Moran, perhaps more than any other painter of his time, was
responsible for making Americans aware of their great natural heritage. The enthusiastic
response to his pictures of the West, particularly of the Yellowstone and Grand
Teton region, were influential in Congress's decision to establish the National
Park System in 1872. Moran's western subjects, and late his Venetian scenes,
formed the basis of his long and prosperous career, which functioned completely
outside the abstract tendencies of modern art.

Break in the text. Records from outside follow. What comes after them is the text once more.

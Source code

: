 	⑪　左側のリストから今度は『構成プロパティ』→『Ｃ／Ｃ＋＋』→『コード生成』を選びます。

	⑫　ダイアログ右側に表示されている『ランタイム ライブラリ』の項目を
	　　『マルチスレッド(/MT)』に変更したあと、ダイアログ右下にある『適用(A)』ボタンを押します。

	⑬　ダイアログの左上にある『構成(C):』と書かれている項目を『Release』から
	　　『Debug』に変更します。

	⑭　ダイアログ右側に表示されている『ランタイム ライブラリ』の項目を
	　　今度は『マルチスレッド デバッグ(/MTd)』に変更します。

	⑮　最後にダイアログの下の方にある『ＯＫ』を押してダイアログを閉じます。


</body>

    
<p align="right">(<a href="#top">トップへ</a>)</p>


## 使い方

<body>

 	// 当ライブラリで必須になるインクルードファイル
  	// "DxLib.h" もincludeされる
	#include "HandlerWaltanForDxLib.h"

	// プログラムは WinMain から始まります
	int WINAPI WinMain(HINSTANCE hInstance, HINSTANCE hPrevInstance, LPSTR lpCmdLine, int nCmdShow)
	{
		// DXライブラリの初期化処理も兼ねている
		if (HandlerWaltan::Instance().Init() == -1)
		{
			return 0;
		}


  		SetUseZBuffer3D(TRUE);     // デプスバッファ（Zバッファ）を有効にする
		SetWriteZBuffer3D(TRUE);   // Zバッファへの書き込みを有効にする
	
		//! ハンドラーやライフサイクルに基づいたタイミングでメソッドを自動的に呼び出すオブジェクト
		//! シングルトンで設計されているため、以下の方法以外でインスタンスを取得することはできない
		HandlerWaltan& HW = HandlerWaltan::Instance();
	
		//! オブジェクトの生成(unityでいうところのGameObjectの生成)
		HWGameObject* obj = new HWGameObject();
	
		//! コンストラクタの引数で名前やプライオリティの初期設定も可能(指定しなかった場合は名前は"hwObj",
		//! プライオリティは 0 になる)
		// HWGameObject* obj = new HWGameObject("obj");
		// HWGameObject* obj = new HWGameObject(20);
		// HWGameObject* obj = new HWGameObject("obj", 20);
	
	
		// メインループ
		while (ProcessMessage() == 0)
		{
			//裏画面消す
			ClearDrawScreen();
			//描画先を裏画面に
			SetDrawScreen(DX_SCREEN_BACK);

Born in Bolton, Lancashire, England, Moran moved in 1844 with his family to
Philadelphia, where he served an apprenticeship as a wood engraver. In the
summer of 1861, after achieving some success in Philadelphia as a painter of
romantic land and seascapes, Thomas and his older brother Edward, also a
seascape painter, traveled to the British Isles. There Thomas studied and even
copied Turner's works. The young painter joined the growing number of artists
accompanying government-sponsored expeditions to the Far
West. His trip to the Yellowstone in 1871 marked the beginning
of Moran's long career painting great Rocky Mountain scenes and western
landscapes.
His first journey to the Grand Canyon was in 1873 with John Wesley Powell. On
August 13 he wrote that, after an arduous trek, they had reached the brink and
“the whole gorge for miles lay beneath us, and it was by far the most awfully
grand and impressive scene that I have ever yet seen.” His painterly
fascination with the Canyon continued throughout his life; this scene may have
been painted during the winter he spent on the South Rim in 1912–1913, one of
his several extended sojourns there.